Creamy Peanut Dessert - cooking recipe

Ingredients
    1 1/2 c. graham cracker crumbs
    1/2 c. salted peanuts, chopped
    1/4 c. butter or margarine, melted
    2 Tbsp. peanut butter
    3 to 4 Tbsp. chocolate syrup or grated chocolate
    1 (8 oz.) pkg. cream cheese, softened
    1/2 c. peanut butter
    1/2 c. sugar
    2 tsp. vanilla extract
    1 (16 oz.) carton Cool Whip
Preparation
    In a bowl, combine cracker crumbs and peanuts.
    Stir in 1/4 cup butter and 2 tablespoons peanut butter; mix well.
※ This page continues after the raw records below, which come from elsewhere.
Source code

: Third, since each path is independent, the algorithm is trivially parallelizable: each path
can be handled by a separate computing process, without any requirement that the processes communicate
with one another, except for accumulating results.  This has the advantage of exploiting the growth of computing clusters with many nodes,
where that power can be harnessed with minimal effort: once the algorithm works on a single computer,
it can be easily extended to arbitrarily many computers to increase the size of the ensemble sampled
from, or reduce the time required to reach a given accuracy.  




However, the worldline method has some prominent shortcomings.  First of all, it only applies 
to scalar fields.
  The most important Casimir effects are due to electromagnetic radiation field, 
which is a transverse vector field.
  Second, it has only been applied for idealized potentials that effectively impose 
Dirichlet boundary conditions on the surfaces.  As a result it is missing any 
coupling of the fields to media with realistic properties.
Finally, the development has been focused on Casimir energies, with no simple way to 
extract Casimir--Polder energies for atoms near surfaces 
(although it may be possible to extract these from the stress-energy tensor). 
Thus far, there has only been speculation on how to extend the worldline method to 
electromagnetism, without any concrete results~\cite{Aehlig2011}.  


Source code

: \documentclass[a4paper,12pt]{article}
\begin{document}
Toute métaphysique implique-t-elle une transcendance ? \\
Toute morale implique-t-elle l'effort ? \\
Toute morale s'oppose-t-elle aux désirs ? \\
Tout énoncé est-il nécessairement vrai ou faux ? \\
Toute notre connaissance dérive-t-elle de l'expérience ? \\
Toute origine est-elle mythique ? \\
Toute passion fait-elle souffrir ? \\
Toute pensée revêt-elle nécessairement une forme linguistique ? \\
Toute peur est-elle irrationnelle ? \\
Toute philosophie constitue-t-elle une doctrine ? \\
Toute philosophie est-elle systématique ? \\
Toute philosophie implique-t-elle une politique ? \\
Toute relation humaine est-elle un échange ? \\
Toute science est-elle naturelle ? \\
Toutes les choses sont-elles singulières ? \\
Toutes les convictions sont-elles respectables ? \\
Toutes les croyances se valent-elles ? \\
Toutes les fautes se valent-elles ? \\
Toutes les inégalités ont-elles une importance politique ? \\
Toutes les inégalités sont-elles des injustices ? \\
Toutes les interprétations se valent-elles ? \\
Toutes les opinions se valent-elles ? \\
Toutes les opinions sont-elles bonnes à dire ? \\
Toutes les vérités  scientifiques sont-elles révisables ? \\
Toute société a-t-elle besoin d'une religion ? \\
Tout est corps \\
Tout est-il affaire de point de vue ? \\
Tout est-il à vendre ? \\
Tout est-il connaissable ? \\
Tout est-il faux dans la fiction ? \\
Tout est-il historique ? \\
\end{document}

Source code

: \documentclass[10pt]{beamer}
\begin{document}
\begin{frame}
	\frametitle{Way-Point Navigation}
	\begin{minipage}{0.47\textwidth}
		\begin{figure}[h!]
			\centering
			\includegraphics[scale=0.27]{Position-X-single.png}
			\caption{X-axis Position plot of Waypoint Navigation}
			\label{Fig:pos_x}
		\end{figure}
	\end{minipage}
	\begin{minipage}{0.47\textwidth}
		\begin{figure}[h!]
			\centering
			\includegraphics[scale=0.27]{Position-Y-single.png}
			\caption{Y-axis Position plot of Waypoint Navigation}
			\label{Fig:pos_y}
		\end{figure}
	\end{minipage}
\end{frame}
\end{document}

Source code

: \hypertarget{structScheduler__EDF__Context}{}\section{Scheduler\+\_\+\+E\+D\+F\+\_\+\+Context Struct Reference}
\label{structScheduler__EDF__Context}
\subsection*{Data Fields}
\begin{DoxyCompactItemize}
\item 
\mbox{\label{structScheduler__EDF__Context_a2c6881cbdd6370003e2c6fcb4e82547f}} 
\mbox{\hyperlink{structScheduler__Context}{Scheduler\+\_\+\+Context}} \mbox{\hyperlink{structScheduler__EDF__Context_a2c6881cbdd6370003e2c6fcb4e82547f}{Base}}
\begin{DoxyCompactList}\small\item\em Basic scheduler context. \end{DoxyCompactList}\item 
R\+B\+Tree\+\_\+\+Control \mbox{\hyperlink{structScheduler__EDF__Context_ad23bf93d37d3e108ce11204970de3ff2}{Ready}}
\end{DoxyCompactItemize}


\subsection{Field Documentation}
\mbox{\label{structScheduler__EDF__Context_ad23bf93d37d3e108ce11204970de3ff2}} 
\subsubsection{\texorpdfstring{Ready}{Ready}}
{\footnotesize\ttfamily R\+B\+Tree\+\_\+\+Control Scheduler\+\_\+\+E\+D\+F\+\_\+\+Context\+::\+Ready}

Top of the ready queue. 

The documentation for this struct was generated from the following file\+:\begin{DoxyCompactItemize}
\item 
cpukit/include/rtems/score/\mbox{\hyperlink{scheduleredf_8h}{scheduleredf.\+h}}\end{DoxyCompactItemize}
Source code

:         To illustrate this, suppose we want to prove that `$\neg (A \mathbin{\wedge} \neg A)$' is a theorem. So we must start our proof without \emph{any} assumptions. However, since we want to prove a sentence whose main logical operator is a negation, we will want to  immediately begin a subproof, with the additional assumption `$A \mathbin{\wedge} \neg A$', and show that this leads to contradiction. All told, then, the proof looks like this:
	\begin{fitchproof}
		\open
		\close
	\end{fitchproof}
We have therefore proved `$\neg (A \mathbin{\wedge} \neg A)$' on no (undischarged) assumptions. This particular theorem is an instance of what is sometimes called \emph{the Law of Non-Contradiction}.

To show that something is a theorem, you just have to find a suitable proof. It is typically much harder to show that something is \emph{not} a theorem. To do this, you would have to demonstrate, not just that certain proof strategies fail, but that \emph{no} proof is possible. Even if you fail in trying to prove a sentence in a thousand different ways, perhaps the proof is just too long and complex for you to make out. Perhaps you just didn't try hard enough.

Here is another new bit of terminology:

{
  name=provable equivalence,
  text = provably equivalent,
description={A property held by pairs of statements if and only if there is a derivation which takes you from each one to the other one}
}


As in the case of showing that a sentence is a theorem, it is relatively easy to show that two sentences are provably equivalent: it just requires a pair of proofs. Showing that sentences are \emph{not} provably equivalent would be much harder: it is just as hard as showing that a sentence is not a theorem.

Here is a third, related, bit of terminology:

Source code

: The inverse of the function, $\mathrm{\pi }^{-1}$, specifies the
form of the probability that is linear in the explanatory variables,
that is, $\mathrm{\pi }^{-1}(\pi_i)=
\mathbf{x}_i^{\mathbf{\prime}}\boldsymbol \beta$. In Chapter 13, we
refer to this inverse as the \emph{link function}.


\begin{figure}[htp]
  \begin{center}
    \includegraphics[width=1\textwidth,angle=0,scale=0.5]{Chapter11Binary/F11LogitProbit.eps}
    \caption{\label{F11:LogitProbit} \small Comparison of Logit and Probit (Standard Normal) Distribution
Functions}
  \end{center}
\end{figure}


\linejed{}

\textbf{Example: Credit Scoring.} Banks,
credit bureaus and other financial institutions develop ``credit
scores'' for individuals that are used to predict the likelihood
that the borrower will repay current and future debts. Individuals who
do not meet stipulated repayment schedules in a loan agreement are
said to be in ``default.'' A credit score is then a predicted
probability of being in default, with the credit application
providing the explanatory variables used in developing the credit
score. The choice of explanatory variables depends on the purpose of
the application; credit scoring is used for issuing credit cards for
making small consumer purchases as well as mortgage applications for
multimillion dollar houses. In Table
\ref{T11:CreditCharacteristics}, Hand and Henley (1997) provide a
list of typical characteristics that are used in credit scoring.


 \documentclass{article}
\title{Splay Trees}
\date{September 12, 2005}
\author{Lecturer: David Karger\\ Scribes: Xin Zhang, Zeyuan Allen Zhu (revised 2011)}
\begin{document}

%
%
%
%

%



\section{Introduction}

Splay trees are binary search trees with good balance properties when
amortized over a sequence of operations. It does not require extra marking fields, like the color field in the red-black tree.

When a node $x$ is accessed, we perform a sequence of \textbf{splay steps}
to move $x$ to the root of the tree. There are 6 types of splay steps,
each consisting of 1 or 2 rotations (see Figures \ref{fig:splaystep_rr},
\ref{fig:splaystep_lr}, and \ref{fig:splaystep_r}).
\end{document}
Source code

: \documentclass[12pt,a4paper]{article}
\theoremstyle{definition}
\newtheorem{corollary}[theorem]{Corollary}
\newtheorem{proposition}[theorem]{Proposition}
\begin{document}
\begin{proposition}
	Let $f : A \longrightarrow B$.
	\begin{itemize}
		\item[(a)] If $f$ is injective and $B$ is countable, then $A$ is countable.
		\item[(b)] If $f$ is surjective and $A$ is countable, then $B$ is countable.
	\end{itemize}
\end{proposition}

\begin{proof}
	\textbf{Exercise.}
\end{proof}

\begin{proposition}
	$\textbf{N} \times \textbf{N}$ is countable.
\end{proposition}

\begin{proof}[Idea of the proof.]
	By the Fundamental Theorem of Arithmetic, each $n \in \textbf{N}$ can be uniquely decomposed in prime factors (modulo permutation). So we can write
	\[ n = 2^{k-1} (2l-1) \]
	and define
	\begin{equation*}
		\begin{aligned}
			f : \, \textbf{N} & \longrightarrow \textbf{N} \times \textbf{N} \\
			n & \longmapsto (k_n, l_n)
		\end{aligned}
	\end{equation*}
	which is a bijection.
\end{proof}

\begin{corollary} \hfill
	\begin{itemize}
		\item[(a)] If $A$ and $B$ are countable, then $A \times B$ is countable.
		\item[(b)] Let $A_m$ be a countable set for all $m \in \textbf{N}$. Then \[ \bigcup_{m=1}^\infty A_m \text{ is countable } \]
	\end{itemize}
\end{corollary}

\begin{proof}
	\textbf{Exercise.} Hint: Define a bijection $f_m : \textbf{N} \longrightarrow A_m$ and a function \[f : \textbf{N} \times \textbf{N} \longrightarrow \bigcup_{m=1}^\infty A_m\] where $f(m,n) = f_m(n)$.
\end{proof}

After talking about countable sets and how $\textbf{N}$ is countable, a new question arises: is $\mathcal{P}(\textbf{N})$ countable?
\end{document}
    Set aside 1/2 cup for topping.
    Press the remaining crumb mixture into a greased 9 x 13-inch pan.
    Cover and refrigerate for 30 minutes. Meanwhile, in a mixing bowl, beat cream cheese and 1/2 cup peanut butter until smooth.
    Beat in sugar and vanilla.
    Fold in Cool Whip; spoon over crust.
    Drizzle with chocolate; sprinkle with reserved crumb mixture.
    Cover and freeze for up to 3 months. Remove from the freezer 15 minutes before serving.